Friday, May 19, 2000

REVIEW: On Raftery's Hill (Peacock, Dublin)

Is this the 21st century’s theatrical dream team? Druid director and Tony-winner Garry Hynes directs the latest from By The Bog of Cats author, Marina Carr. Together create a nasty kind of magic, telling a mythic tale of incest and cruelty.


Is it possible that Galway's Druid theatre could repeat the success they enjoyed with Martin McDonagh's The Leenane Trilogy? It's a question that hangs in the air as the company opens Marina Carr's On Raftery's Hill, a production destined geared up for a globe-trotting stint.

Some of the key factors in McDonagh's success are back in place. Garry Hynes (who became the first woman to win a Tony for direction for her work on McDonagh's The Beauty Queen of Leenane) directs again and London's Royal Court Theatre once more co-produces. But these off-stage arrangements are not the only things that the new production shares with its much-lauded predecessor.

The action of Raftery's Hill unfolds, as it might in one of McDonagh's plays, in a rural Irish cottage. As with McDonagh's dramas, the set-up requires a mental double-take. Is this drab radio-and-TV-less cottage situated the 1930s? Or the 1970s? Has Tom Hickey's Red Raftery entered the 21st century in the coat his father wore in the early year's of last century? Does the present really resemble the past so closely?

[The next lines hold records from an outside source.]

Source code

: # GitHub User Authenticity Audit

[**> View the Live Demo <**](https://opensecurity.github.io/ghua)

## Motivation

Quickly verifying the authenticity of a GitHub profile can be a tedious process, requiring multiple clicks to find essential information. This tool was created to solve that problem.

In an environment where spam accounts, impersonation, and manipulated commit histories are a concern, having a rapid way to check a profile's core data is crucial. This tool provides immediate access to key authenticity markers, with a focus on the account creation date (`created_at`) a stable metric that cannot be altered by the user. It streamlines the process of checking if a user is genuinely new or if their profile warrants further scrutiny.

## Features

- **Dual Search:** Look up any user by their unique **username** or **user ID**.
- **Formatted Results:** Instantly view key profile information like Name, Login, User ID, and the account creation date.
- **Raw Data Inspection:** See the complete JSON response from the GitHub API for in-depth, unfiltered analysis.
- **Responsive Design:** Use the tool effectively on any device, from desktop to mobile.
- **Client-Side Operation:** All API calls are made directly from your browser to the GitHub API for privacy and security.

Carr's interests, despite the unrepentantly grim set, clearly do not lie in realism. Instead, the writer creates a world in which urban and Greek myths collide and the most sociopathically dysfunctional of all families comes under the microscope. The result is, naturally enough, a bleak, and at times horrific drama, elevated by Carr's broiling dialogue to a kind of shimmering evening of nastiness. Whether shimmering nastiness will be in fashion on Broadway this century remains to be seen.